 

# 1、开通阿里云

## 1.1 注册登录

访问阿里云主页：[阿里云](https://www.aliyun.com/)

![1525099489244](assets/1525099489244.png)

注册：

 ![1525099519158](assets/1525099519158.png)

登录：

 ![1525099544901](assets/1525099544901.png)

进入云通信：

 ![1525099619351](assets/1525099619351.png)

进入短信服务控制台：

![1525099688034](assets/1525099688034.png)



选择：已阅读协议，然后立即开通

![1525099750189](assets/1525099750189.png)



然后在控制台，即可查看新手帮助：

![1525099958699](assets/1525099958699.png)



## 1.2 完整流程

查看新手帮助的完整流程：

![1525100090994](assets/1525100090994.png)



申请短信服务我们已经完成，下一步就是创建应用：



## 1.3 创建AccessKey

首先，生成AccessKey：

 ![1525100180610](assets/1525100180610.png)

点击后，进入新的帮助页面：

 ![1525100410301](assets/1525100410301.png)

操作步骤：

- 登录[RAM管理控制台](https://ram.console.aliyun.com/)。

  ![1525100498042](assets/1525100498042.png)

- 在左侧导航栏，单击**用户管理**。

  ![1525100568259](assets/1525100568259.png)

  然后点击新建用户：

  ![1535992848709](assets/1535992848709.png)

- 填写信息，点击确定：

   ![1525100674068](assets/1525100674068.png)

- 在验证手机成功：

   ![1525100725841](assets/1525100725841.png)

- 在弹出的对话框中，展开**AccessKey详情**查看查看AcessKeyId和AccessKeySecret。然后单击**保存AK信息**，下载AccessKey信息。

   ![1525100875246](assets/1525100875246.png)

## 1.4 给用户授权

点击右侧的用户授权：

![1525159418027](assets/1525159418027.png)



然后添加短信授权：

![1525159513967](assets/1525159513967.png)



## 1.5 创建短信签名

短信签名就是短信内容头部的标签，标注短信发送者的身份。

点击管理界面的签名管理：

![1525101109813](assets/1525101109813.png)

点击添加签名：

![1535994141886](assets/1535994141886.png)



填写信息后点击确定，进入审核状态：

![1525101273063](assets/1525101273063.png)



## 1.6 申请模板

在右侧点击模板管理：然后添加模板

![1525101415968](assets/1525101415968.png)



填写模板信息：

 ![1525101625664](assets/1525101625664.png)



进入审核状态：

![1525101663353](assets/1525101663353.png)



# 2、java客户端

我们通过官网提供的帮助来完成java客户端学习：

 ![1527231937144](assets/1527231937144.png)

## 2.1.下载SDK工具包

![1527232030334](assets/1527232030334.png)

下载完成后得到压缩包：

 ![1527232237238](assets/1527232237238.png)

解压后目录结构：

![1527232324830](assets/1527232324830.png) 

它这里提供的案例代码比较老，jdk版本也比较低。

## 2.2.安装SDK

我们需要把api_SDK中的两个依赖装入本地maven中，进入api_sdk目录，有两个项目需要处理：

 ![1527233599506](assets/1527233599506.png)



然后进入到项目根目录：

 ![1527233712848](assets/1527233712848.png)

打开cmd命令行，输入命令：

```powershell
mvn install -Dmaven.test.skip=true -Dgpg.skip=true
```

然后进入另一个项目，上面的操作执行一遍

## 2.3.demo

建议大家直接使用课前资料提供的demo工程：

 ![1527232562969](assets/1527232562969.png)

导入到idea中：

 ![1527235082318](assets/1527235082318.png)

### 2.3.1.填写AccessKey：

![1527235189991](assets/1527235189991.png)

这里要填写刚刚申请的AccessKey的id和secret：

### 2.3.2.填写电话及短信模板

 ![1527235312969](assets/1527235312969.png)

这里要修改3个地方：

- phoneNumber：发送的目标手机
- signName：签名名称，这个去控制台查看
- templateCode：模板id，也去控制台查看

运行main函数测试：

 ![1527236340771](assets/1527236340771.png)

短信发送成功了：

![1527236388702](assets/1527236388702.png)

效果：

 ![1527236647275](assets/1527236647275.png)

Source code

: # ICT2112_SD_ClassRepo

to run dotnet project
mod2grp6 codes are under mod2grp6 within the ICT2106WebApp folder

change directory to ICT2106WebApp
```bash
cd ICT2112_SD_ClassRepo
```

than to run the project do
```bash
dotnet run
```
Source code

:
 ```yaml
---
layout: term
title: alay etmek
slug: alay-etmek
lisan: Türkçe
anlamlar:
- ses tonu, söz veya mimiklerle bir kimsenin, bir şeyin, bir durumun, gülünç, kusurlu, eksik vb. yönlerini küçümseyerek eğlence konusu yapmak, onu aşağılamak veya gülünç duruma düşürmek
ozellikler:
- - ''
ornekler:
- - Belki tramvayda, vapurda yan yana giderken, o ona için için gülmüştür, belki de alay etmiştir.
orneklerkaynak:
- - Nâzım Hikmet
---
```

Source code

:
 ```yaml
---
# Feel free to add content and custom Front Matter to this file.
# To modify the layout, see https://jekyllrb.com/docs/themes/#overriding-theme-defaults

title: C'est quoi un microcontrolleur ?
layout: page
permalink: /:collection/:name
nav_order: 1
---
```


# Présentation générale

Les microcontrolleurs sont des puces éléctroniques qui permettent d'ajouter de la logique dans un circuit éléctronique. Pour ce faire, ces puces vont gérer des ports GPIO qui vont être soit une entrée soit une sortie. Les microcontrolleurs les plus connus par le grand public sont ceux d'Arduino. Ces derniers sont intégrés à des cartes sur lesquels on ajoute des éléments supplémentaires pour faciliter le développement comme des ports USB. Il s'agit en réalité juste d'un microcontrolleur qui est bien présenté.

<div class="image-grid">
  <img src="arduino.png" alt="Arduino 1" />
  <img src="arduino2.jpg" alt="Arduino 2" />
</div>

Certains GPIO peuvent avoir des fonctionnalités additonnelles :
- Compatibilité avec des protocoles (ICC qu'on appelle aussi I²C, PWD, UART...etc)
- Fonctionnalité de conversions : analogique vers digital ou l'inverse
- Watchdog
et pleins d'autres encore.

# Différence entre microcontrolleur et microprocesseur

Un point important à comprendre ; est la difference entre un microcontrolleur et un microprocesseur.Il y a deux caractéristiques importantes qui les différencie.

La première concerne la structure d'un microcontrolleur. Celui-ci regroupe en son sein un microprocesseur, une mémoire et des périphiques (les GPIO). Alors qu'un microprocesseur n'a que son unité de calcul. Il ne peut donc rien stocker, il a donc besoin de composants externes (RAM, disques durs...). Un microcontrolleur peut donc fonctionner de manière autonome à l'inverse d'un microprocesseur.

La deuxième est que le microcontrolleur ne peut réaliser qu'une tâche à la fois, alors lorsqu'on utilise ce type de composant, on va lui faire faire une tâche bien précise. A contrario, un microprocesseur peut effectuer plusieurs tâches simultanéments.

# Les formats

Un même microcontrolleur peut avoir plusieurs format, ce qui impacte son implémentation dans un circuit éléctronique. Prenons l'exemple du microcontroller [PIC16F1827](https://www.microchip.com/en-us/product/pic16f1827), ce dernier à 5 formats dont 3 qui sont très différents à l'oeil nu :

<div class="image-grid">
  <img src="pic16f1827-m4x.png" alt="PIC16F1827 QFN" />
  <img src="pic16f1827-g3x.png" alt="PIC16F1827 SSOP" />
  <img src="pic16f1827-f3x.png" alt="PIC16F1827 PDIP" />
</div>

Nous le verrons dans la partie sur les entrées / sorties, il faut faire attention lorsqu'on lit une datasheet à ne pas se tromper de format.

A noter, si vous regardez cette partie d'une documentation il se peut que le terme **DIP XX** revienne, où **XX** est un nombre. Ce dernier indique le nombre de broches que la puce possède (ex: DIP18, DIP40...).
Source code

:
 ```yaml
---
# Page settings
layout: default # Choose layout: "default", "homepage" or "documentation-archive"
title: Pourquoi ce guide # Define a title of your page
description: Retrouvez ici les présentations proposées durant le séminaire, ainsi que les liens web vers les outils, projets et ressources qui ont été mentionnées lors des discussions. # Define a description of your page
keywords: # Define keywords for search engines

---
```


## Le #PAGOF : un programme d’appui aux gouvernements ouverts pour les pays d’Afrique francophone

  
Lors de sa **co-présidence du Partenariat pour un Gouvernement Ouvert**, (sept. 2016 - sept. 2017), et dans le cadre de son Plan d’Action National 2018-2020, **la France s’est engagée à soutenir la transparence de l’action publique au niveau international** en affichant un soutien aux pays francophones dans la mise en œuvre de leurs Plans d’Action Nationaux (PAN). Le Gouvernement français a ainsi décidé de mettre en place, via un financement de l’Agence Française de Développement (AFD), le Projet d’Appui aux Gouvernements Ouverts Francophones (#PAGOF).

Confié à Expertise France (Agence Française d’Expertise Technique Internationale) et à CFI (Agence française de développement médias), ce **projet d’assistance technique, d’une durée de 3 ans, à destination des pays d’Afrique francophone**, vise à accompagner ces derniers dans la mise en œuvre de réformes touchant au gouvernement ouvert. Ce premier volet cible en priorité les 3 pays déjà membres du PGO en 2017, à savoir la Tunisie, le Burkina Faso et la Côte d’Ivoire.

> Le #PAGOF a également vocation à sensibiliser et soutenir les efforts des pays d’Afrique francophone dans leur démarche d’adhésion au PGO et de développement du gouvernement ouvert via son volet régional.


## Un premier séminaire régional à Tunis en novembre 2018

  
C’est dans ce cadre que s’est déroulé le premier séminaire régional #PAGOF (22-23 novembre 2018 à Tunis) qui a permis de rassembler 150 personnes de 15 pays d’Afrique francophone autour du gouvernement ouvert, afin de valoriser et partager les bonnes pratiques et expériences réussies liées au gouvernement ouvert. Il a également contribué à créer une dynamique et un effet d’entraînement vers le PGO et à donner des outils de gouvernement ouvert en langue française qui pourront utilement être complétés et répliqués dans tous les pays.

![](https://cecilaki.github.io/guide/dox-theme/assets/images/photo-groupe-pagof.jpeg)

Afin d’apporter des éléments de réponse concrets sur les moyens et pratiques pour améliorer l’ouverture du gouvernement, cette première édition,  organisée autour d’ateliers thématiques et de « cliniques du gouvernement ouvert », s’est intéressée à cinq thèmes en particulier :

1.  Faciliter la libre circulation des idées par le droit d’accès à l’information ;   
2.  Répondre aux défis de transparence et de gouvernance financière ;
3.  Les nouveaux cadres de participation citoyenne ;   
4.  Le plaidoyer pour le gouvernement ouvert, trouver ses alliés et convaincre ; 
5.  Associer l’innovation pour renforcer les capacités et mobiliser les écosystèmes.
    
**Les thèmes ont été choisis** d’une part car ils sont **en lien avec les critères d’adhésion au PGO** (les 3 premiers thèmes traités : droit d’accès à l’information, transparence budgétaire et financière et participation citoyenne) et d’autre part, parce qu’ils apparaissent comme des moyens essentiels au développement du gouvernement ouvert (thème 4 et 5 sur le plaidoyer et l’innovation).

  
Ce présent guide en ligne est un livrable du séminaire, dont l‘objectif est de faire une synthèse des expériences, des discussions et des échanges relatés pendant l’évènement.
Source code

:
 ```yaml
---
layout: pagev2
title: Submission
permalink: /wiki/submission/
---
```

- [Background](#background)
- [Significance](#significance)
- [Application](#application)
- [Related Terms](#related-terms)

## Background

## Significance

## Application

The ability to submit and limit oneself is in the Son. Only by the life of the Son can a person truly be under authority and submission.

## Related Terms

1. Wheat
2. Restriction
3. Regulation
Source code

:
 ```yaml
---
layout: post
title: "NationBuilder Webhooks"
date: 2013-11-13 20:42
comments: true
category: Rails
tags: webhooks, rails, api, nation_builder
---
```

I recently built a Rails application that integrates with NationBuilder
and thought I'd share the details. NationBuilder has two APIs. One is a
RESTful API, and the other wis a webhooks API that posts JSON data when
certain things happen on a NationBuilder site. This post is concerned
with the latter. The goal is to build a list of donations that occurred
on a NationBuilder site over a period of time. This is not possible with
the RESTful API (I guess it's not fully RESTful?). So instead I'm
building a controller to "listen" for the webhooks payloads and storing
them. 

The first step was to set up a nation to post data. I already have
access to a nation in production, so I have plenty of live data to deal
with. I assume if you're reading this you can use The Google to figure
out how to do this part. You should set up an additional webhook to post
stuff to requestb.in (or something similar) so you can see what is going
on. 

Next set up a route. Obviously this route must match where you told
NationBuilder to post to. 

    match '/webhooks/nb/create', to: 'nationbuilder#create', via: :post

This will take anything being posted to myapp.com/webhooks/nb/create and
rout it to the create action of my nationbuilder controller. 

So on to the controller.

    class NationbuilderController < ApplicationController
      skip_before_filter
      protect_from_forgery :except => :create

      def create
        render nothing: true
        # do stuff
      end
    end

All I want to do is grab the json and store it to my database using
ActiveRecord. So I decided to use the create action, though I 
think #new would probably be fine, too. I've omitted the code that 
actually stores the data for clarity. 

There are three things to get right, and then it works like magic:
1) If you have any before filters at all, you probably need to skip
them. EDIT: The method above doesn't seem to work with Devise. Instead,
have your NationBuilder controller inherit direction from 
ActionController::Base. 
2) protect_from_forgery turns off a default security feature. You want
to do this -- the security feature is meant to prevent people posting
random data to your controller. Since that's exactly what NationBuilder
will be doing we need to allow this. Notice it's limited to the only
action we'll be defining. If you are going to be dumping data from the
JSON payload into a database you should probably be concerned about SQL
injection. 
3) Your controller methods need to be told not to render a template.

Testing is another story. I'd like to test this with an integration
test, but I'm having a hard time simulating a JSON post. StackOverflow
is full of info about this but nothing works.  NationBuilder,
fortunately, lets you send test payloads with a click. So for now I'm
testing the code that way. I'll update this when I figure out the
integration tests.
════
**Problem requirements**
Return exactly the lines of the listing that run from the one containing "will be doing" through the last, and no others.

**Exercise solution**
will be doing we need to allow this. Notice it's limited to the only
action we'll be defining. If you are going to be dumping data from the
JSON payload into a database you should probably be concerned about SQL
injection. 
3) Your controller methods need to be told not to render a template.

Testing is another story. I'd like to test this with an integration
test, but I'm having a hard time simulating a JSON post. StackOverflow
is full of info about this but nothing works.  NationBuilder,
fortunately, lets you send test payloads with a click. So for now I'm
testing the code that way. I'll update this when I figure out the
integration tests.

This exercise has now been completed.